What hypocrisy for a man who raised hundreds of millions by telling conservatives to buy lots of guns to be safe. Despite an endless gun supply, he fled to sea for safety.
He previously admitted to using his donors’ money to buy expensive suits. He is also alleged to have given no-show contracts to his pals and written a $17 million post-employment contract for himself.
At this point, Buckley and Reagan must realize their conservative movement has become a circus of grifters and con men.
But don’t take my word on their disgust.
Former Speaker John Boehner (R-Ohio) agrees.

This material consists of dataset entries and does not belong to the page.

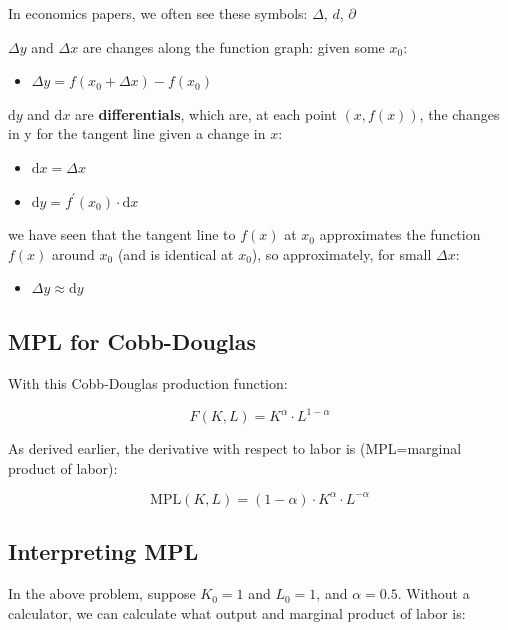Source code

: \documentclass[
]{book}
\providecommand{\tightlist}{%
  \setlength{\itemsep}{0pt}\setlength{\parskip}{0pt}}
\begin{document}
In economics papers, we often see these symbols: \(\Delta\), \(d\),
\(\partial\)

\(\Delta y\) and \(\Delta x\) are changes along the function graph: given
some \(x_0\):

\begin{itemize}
\tightlist
\item
  \(\displaystyle \Delta y=f(x_0 +\Delta x)-f(x_0 )\)
\end{itemize}

\(\textrm{d}y\) and \(\textrm{d}x\) are \textbf{differentials}, which are, at
each point \((x,f(x))\), the changes in y for the tangent line given a
change in \(x\):

\begin{itemize}
\item
  \(\displaystyle \textrm{d}x=\Delta x\)
\item
  \(\displaystyle \textrm{d}y=f^{\prime } (x_0 )\cdot \textrm{d}x\)
\end{itemize}

we have seen that the tangent line to \(f(x)\) at \(x_0\) approximates the
function \(f(x)\) around \(x_0\) (and is identical at \(x_0\)), so
approximately, for small \(\Delta x\):

\begin{itemize}
\tightlist
\item
  \(\displaystyle \Delta y\approx \textrm{d}y\)
\end{itemize}

\hypertarget{mpl-for-cobb-douglas}{%
\subsection{MPL for Cobb-Douglas}\label{mpl-for-cobb-douglas}}

With this Cobb-Douglas production function:

\[F(K,L)=K^{\alpha } \cdot L^{1-\alpha }\]

As derived earlier, the derivative with respect to labor is
(MPL=marginal product of labor):

\[\textrm{MPL}(K,L)=(1-\alpha )\cdot K^{\alpha } \cdot L^{-\alpha }\]

\hypertarget{interpreting-mpl}{%
\subsection{Interpreting MPL}\label{interpreting-mpl}}

In the above problem, suppose \(K_0 =1\) and \(L_0 =1\), and \(\alpha =0.5\).
Without a calculator, we can calculate what output and marginal product
of labor is:
\end{document}
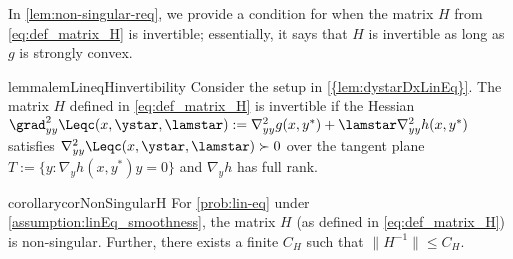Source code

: In \cref{lem:non-singular-req}, we provide a condition
for when the matrix $H$ from  \cref{eq:def_matrix_H} is invertible; essentially, it says that
$H$ is invertible as long as $g$ is strongly convex. 
\begin{restatable}{lemma}{lemLineqHinvertibility}\label{lem:non-singular-req} 
Consider the setup in \cref{{lem:dystarDxLinEq}}. The matrix $H$ defined in \cref{eq:def_matrix_H}  is invertible if
the Hessian $\grad_{yy}^{2}\Leqc(x,\ystar,\lamstar):=\nabla^2_{yy} g(x, y^*) +\lamstar \nabla^2_{yy} h(x, y^*)$
satisfies $\nabla_{yy}^{2}\Leqc(x,\ystar,\lamstar)\succ0$ over
the tangent plane $T:=\{y:\nabla_y h(x,y^{*})y=0\}$ and $\nabla_y h$ has full
rank.
\end{restatable}

%
\begin{restatable}{corollary}{corNonSingularH}\label{cor:nonsingularH}
For \cref{prob:lin-eq} under \cref{assumption:linEq_smoothness}, 
 the matrix $H$  (as defined in \cref{eq:def_matrix_H}) is non-singular. Further, there exists a finite $C_H$ such that $\|H^{-1}\|\leq C_H$. 
\end{restatable}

The best known Republicans on Capitol Hill today, Boehner writes in a new book, are not conservatives. Instead, the front rank of the party is filled by loudmouths willing to voice the wildest conspiracy theories.
These pretend conservatives rake in money by being stars in what Boehner calls “Looneyville,” the echo chamber of right-wing radio hosts and even further right websites.

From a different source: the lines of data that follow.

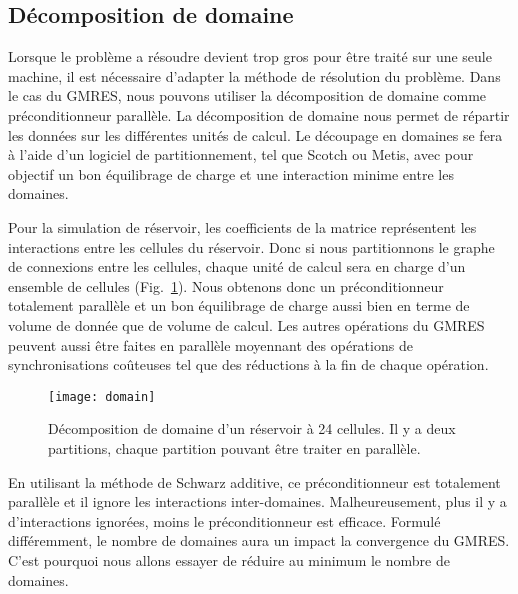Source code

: \subsection{Décomposition de domaine}
Lorsque le problème a résoudre devient trop gros pour être traité sur une seule machine, il est nécessaire d'adapter la méthode de résolution du problème.
%
Dans le cas du GMRES, nous pouvons utiliser la décomposition de domaine comme préconditionneur parallèle.
%
La décomposition de domaine nous permet de répartir les données sur les différentes unités de calcul.
%
Le découpage en domaines se fera à l'aide d'un logiciel de partitionnement, tel que Scotch ou Metis, avec pour objectif un bon équilibrage de charge et une interaction minime entre les domaines.


Pour la simulation de réservoir, les coefficients de la matrice représentent les interactions entre les cellules du réservoir.
%
Donc si nous partitionnons le graphe de connexions entre les cellules, chaque unité de calcul sera en charge d'un ensemble de cellules (Fig.~\ref{fig:domain}).
%
Nous obtenons donc un préconditionneur totalement parallèle et un bon équilibrage de charge aussi bien en terme de volume de donnée que de volume de calcul.
%
Les autres opérations du GMRES peuvent aussi être faites en parallèle moyennant des opérations de synchronisations coûteuses tel que des réductions à la fin de chaque opération.

\begin{figure}[t!]
  \centering
  \texttt{[image: domain]}
  \caption{Décomposition de domaine d'un réservoir à 24 cellules. Il y a deux partitions, chaque partition pouvant être traiter en parallèle.}
  \label{fig:domain}
\end{figure}

En utilisant la méthode de Schwarz additive, ce préconditionneur est totalement parallèle et il ignore les interactions inter-domaines.
%
Malheureusement, plus il y a d'interactions ignorées, moins le préconditionneur est efficace.
%
Formulé différemment, le nombre de domaines aura un impact la convergence du GMRES.
%
C'est pourquoi nous allons essayer de réduire au minimum le nombre de domaines.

In “On the House: A Washington Memoir,” Boehner said the conservative heritage of the Republican Party has been sunk by the power of “fawning right-wing media and outrage-driven fundraising.”
As for actually working to pass legislation in the tradition of Reagan, today’s Republicans dismiss such efforts. They get more attention by slamming anyone on their side of the aisle trying to make deals with Democrats as a “traitor,” Boehner said.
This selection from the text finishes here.